**Task brief:** Report all lines of the records that contain "coefficient".
------ Material for the task
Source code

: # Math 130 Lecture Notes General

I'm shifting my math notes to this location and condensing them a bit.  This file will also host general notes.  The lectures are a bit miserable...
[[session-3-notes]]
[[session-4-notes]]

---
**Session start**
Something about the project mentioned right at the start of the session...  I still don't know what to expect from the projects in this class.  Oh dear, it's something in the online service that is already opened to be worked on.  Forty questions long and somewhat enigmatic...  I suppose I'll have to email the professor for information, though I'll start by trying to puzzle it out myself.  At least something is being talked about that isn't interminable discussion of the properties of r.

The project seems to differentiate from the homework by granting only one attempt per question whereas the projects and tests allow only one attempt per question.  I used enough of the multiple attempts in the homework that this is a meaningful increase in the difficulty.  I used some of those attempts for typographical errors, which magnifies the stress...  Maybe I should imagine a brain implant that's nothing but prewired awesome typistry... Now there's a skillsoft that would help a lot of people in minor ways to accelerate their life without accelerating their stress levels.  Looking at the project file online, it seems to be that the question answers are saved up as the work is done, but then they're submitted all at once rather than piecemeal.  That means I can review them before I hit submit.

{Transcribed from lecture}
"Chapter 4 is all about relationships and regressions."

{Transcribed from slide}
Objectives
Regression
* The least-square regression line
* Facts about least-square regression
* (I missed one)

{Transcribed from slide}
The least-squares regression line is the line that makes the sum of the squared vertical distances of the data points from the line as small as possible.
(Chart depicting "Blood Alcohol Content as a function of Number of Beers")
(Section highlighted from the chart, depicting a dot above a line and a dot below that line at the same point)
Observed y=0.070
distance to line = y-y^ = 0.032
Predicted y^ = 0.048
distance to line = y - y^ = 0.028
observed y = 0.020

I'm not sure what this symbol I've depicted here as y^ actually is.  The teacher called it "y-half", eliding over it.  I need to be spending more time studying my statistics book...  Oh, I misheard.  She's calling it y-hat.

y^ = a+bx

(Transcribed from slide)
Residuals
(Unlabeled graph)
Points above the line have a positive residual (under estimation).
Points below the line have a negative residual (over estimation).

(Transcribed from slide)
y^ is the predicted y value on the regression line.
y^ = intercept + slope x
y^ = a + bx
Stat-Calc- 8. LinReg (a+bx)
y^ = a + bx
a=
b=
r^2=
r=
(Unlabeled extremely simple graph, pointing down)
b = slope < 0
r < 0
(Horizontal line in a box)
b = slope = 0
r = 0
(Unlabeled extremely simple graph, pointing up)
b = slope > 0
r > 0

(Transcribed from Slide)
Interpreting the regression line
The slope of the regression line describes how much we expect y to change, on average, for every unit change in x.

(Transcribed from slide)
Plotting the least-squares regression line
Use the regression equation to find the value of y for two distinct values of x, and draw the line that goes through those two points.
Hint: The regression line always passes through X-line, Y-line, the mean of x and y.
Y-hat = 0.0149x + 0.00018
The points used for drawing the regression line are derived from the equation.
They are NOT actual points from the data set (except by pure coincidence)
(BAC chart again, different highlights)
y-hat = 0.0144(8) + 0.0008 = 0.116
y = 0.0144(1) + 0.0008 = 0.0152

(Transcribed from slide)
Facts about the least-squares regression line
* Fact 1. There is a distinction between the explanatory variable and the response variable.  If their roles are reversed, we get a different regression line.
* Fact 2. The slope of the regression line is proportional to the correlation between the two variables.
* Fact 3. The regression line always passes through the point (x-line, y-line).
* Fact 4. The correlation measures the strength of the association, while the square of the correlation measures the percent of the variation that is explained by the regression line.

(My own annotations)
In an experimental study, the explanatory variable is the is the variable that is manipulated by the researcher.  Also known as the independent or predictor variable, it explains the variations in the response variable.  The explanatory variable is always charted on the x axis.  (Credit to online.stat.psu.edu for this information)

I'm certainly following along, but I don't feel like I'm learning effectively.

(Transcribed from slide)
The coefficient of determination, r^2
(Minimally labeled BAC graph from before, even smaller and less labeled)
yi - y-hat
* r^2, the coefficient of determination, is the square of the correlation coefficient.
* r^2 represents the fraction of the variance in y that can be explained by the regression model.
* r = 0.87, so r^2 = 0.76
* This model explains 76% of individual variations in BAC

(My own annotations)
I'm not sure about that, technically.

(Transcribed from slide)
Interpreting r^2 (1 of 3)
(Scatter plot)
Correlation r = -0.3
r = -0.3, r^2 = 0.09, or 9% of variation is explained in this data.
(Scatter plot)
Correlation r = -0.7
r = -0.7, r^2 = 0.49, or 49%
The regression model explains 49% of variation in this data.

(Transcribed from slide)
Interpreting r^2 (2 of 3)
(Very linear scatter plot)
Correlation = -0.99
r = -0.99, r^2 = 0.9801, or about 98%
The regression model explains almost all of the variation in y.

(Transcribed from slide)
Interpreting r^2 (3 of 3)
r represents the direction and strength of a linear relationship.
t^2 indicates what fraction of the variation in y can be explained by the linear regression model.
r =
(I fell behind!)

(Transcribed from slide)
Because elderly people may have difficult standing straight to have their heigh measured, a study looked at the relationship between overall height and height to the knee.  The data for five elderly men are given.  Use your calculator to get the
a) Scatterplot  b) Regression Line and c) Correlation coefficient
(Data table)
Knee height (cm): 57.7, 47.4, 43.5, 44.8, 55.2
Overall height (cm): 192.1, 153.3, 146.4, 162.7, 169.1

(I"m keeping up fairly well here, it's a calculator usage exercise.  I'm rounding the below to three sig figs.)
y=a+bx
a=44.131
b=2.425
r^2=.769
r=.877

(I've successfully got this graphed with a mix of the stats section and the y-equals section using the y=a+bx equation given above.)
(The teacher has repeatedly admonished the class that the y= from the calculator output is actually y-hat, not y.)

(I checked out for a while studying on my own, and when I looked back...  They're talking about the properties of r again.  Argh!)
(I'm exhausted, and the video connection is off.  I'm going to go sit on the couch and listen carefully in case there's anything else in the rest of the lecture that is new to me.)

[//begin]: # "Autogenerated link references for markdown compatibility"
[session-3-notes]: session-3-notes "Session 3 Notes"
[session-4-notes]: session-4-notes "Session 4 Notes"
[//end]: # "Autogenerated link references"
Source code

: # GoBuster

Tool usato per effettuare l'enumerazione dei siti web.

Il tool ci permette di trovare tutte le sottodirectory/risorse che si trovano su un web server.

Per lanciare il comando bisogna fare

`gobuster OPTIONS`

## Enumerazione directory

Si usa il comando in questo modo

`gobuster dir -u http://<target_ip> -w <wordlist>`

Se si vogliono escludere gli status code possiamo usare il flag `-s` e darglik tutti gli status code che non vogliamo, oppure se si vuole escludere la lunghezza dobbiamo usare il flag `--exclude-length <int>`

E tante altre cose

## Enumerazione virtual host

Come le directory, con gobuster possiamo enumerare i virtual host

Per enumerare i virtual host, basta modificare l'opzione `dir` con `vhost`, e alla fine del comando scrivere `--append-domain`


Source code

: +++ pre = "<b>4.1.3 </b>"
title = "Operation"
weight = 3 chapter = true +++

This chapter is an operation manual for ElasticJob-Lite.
------------
**Your solution:**
The coefficient of determination, r^2
* r^2, the coefficient of determination, is the square of the correlation coefficient.
a) Scatterplot  b) Regression Line and c) Correlation coefficient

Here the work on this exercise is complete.